The White House is quickly backpedaling away from a report obtained by Transportation Weekly that indicates the Feds are considering a plan to tax cars by the miles they are driven.

According to The Hill online, the plan is part of the administration's Transportation Opportunities Act.   Transportation Weekly obtained an undated draft of the proposal.  White House Spokesperson Jennifer Psaki said wednesday:

This is not an administration proposal, This is not a bill supported by the administration.
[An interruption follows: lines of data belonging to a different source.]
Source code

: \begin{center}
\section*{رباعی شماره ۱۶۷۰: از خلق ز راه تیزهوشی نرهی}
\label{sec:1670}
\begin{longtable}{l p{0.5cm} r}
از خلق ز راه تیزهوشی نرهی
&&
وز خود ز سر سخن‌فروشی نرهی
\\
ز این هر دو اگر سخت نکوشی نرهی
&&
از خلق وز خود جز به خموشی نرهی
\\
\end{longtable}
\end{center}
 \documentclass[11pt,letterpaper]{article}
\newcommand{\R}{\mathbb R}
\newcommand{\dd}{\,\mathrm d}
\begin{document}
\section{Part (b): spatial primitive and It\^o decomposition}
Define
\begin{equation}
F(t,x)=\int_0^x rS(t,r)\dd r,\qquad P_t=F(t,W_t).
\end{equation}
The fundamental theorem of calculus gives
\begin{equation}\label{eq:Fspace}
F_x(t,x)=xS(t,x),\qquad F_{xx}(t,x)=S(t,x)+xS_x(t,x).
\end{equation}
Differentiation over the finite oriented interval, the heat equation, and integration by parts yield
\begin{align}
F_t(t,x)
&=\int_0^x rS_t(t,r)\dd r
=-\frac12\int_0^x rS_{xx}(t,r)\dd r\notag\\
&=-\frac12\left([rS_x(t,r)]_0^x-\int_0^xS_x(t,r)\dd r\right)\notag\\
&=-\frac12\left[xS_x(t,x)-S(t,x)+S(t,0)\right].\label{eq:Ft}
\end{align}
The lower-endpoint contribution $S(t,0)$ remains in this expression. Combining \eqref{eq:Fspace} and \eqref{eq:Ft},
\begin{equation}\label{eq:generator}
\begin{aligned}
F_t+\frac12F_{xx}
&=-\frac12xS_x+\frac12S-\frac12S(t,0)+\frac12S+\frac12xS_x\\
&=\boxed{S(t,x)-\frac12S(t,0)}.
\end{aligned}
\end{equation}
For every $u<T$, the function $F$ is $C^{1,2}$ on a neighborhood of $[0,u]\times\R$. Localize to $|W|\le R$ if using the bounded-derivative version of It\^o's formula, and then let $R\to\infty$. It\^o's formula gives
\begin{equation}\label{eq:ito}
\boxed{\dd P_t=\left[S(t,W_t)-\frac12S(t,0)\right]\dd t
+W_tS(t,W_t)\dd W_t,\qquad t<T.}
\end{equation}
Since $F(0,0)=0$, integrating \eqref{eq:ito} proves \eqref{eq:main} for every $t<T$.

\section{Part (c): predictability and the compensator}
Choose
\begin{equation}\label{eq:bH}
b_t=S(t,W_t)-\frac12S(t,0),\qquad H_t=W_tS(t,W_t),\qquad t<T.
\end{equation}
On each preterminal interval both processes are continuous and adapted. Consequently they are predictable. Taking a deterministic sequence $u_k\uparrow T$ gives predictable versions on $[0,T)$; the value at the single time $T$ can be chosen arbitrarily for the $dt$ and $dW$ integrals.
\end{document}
This was an early working draft proposal that was never formally circulated within the administration, does not taken into account the advice of the president’s senior advisers, economic team or Cabinet officials, and does not represent the views of the president.”--The Hill.

In March, the Congressional Budget Office, or CBO, seemed to support an idea for creating an office in the Transportation Department that would tax cars based upon the miles driven.  Electronic monitoring devices would be placed upon vehicles, and taxes levied based upon milage.  Motorists would make payments electronically at filling stations.  The original plan was hatched by Senate Budget Committee Chairman Kent Conrad (D-N Dakota). His idea was to tax vehicles by the mile to raise additional Federal highway funds; however Federal gas taxes already cover that.  With fuel prices floating at $4 per gallon, the White House is trying to imply this was from the CBO, but observers will be watching closely to see if this plan, or the Transportation Opportunity Act will resurface in the future.